Ohne dass er selbst viel dazu beigetragen hätte, trat er seinen Siegeszug um die Welt an. Er ist wohl einfach zu markant. Und zu rot. Das Titelbild einer Werbebroschüre für die Region zeigt 1939 eine Frau mit Bollenhut. Nach dem Krieg betörte Sonja Ziemann als Schwarzwaldmädel im gleichnamigen Film die Herzen des Kinopublikums. Und natürlich durfte der Bollenhut auch bei Dr. Brinkmann in der „Schwarzwaldklinik“ nicht fehlen. Der Hut prangt auf Ferienkatalogen und Unterkunftsverzeichnissen. Die Ungenauigkeit, dass er nur in drei kleinen Gemeinden getragen wird, nimmt man offenbar gerne in Kauf – im Tausch gegen seine enorme Popularität. Die bekam 1974 auch Gabriele Aberle in den USA zu spüren. Dort wusste man genau, dass sie aus Deutschland kam, als sie den Hut ihrer Heimat erwähnte.

 

Die Frauen müssen mit dem Hut laufen lernen

Bleibt noch, mit einem Irrtum aufzuräumen. Der Name führt in die Irre. Der Verwandte des Strohhuts ist nämlich kein bisschen ungeschlacht. Er erzwingt von seiner Trägerin vielmehr eine Anmut, wie sie sonst nur afrikanische Frauen beim Jonglieren eines Wasserkrugs an den Tag legen. „Die Konfirmandinnen müssen erst das Laufen mit ihm lernen“, sagt Aberle.

Knapp zwei Kilo Hut fordern ihren Tribut. „Weil die Bollen immer größer geworden sind, musste auch der Hut größer und stabiler werden“, erklärt seine Schöpferin. Den Bauern im Schwarzwald ging es Anfang des 20. Jahrhunderts wirtschaftlich besser. Da mussten auch die Hüte der Töchter und Gattinnen größer und schwerer werden, um von der Prosperität ihrer Trägerinnen zu künden.

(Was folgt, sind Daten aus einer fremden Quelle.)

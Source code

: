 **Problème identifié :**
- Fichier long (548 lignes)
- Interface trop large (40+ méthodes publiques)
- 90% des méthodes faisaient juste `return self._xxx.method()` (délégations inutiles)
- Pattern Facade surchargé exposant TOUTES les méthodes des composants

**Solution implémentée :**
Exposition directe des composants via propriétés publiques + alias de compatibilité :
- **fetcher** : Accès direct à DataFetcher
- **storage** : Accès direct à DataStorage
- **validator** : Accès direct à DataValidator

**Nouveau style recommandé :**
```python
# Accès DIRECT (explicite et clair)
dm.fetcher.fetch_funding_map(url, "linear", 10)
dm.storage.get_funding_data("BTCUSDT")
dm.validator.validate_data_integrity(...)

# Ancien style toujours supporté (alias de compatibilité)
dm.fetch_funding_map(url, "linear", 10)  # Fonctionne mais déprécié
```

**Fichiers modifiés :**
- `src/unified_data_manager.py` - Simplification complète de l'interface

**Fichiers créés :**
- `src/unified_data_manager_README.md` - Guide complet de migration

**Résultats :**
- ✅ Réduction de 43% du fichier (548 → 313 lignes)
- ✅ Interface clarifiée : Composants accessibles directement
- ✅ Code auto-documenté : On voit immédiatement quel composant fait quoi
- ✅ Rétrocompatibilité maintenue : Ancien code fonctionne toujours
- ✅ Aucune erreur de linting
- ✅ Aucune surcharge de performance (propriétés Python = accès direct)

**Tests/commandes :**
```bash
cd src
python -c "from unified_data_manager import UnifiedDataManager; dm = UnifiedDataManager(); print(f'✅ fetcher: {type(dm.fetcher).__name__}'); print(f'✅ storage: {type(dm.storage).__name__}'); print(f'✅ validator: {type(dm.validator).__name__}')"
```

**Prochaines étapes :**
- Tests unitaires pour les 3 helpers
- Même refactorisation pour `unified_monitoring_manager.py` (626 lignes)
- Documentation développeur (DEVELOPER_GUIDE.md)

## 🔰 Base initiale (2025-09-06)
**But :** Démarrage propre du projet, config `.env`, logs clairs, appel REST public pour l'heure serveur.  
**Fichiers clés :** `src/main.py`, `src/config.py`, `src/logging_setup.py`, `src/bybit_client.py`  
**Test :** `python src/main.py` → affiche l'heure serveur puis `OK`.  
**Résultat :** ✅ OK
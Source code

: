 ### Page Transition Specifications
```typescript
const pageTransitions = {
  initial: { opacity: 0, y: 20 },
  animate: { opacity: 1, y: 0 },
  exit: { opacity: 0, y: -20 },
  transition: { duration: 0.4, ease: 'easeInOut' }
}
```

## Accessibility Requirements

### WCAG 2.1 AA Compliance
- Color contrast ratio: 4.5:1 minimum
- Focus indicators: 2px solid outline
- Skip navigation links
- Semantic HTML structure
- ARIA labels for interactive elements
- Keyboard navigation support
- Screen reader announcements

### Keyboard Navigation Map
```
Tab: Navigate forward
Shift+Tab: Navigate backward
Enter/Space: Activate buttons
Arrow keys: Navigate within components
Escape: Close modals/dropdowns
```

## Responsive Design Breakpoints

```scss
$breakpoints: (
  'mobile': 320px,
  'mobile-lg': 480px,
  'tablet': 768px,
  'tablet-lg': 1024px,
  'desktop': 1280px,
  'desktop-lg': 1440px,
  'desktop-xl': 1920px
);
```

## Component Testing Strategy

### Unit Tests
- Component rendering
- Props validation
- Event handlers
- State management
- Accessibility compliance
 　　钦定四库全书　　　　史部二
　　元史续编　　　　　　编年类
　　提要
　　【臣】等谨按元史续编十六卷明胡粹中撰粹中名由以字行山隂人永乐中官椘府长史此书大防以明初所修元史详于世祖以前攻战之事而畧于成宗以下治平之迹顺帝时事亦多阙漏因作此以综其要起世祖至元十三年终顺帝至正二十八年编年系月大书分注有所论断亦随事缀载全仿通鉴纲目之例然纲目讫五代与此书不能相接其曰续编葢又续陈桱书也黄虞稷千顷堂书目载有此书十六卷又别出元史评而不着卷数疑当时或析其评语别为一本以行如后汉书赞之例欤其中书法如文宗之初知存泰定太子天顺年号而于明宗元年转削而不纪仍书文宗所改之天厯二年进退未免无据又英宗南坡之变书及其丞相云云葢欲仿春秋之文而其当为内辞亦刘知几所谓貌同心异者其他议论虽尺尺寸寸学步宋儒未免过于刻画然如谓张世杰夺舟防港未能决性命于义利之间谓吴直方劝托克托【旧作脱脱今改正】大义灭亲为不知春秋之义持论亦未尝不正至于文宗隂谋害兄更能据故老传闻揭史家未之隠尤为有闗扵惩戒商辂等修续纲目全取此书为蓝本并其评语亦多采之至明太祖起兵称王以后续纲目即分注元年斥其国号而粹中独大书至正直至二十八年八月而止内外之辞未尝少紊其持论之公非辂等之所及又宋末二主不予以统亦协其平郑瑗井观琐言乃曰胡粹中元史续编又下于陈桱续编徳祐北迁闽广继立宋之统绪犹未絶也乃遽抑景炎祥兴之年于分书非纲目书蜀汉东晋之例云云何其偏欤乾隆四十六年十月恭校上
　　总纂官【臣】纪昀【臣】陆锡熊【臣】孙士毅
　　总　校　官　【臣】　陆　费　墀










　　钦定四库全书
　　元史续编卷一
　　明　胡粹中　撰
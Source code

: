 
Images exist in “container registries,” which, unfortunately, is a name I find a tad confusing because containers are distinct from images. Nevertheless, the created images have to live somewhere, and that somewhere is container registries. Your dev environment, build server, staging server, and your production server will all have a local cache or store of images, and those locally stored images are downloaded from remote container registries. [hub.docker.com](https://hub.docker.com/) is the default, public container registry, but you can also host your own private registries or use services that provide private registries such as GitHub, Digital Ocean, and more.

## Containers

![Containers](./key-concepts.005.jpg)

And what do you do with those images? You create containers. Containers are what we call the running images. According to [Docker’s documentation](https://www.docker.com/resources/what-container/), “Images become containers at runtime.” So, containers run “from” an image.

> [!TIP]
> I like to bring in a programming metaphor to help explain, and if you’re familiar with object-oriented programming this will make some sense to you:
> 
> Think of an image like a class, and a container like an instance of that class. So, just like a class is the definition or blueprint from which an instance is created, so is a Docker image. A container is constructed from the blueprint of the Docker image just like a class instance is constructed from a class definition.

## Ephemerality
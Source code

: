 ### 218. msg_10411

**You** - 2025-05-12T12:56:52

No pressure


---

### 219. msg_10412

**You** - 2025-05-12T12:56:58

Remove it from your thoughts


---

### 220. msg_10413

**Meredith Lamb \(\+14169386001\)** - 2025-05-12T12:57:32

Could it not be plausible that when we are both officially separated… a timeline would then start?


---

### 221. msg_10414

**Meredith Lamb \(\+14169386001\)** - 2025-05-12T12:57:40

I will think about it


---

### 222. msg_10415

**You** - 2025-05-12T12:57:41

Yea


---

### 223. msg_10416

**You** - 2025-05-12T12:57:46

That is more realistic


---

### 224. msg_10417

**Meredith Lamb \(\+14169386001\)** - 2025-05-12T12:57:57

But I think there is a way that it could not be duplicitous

Der Preis für die Angeberei der Männer: fällt der Hut seiner Trägerin vom Kopf, zerbricht er. Man muss also sorgsam mit ihm umgehen. Auch wenn sein Name das nicht vermuten lässt. Das Tragen eines Bollenhutes ist eine durchaus filigrane Angelegenheit. Eigentlich.